Spontaneous left pneumothorax revealing an atypical carcinoid tumor: a case report
Hajar Arfaoui, Naima Ait Mouddene, Chaimaa Belhaj, Hajar Bamha, Salma Msika, Nabil Bougteb, Hassnaa Jabri, Wiaam Elkhattabi, Hicham Afif

TL;DR
A rare case of spontaneous pneumothorax caused by an atypical bronchial carcinoid tumor is reported, emphasizing the need for thorough investigation.
Contribution
Highlights a rare association between spontaneous pneumothorax and atypical carcinoid tumors.
Findings
Spontaneous pneumothorax was found to be secondary to an atypical bronchial carcinoid tumor.

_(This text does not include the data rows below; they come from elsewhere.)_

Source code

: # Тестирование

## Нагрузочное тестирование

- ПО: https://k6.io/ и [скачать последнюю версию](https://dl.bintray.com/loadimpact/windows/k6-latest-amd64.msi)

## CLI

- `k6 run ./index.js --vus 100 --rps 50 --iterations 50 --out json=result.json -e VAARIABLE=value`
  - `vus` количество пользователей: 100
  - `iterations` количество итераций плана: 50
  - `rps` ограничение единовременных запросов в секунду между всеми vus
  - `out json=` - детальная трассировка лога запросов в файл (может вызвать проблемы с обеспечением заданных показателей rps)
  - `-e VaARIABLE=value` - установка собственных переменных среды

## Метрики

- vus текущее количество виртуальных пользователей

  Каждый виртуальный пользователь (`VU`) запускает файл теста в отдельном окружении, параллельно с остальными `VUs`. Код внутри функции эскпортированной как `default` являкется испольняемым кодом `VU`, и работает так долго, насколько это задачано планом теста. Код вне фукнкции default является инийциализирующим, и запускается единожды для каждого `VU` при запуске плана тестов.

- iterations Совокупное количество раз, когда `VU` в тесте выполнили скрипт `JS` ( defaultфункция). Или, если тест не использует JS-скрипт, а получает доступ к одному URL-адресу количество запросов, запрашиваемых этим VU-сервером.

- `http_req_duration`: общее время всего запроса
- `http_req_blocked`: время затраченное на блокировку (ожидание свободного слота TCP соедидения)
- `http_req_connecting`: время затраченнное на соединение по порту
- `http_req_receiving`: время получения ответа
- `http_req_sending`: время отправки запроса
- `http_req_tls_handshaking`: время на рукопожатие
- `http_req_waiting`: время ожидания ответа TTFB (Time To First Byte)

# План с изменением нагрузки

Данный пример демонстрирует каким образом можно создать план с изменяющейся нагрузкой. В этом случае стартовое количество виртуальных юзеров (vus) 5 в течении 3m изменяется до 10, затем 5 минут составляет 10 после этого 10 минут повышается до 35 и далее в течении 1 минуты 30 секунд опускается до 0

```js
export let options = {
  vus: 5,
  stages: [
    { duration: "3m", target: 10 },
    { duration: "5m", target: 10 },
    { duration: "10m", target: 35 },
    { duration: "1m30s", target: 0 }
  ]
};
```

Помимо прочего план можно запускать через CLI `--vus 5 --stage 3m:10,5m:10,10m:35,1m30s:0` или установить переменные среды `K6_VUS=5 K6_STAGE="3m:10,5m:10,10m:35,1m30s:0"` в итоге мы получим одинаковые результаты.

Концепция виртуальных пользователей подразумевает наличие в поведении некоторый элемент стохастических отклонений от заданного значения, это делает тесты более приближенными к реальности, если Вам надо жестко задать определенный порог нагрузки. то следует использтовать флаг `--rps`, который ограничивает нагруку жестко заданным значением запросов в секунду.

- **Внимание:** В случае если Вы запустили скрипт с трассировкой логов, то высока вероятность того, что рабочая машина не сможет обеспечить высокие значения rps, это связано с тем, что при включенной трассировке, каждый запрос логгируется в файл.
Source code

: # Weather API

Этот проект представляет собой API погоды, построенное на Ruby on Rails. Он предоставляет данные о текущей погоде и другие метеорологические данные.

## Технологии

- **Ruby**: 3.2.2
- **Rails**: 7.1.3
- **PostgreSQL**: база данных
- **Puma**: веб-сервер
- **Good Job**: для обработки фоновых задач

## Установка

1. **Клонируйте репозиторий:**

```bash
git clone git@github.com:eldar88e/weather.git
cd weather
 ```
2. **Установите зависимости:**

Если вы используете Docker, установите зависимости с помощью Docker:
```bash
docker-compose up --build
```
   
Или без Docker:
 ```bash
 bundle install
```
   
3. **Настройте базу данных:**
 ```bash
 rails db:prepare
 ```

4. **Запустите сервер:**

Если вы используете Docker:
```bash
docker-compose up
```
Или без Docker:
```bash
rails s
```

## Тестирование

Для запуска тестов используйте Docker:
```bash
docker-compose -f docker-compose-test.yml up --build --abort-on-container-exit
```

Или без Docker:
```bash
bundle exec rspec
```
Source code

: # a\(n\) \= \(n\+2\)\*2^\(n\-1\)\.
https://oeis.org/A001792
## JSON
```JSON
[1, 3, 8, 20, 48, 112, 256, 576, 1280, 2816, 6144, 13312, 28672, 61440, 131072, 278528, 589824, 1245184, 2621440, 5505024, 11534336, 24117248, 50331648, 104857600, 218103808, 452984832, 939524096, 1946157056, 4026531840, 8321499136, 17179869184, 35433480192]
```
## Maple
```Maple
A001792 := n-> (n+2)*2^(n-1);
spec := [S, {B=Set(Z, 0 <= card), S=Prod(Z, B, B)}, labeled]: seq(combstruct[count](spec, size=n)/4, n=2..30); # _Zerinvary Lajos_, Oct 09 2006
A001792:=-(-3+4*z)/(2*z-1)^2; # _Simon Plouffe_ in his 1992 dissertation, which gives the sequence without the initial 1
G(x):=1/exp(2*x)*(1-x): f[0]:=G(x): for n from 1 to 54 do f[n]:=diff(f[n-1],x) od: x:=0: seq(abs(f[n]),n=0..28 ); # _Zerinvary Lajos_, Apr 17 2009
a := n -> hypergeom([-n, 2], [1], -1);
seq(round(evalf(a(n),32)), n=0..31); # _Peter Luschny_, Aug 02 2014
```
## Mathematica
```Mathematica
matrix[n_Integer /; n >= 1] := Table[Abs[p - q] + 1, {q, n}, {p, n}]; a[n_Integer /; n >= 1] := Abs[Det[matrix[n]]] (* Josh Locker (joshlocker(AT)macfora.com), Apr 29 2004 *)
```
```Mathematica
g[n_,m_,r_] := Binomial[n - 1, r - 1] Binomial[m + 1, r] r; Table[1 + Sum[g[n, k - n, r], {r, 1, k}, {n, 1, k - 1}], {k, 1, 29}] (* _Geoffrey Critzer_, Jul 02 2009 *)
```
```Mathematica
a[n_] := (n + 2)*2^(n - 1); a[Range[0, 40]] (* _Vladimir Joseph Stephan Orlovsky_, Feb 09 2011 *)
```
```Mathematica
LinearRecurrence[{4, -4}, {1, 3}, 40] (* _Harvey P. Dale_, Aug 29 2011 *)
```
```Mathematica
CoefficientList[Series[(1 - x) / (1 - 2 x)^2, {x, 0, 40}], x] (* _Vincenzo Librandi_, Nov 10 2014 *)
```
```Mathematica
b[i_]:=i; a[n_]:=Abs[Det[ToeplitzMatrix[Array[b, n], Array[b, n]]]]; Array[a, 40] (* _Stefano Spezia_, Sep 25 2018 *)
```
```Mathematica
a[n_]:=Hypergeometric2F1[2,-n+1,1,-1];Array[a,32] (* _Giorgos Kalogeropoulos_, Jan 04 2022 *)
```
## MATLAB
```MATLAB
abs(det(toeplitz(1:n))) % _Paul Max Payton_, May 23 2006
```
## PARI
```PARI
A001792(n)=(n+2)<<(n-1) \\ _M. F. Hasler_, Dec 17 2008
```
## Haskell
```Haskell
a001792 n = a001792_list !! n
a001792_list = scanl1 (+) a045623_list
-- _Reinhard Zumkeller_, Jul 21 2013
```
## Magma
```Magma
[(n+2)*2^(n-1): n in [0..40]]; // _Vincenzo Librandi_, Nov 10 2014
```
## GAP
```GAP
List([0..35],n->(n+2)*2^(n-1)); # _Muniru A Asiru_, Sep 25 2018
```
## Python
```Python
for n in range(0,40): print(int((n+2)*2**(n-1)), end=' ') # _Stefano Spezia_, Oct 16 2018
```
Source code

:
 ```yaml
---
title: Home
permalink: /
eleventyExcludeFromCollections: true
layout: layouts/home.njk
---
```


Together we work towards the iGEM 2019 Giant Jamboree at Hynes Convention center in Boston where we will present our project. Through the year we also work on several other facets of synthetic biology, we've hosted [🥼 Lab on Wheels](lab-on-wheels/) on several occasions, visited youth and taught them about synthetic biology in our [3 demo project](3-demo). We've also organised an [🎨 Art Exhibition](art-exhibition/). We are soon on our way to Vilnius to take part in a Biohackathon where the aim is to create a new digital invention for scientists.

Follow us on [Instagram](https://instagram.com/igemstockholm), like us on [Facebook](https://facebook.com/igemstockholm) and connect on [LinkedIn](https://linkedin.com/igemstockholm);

Diagnosis was confirmed using thoracic CT and bronchoscopy.
Abstract
The association between spontaneous pneumothorax and a bronchial tumor is rare, and even more so with an atypical carcinoid tumor. This rare and unexpected case highlights the importance of raising clinician awareness about investigating the underlying cause of pneumothorax through endoscopic exploration. A 52-year-old female was exposed to passive smoking by her husband for 20 years. She was treated for hypothyroidism for the past two years, pulmonary tuberculosis a year ago, and cardiac disorders for the past eight months. The patient presented to the emergency room with a spontaneous left pneumothorax secondary to an atypical bronchial carcinoid tumor. The diagnosis was established through thoracic CT and bronchoscopy. Treatment involved left pneumonectomy with follow-up.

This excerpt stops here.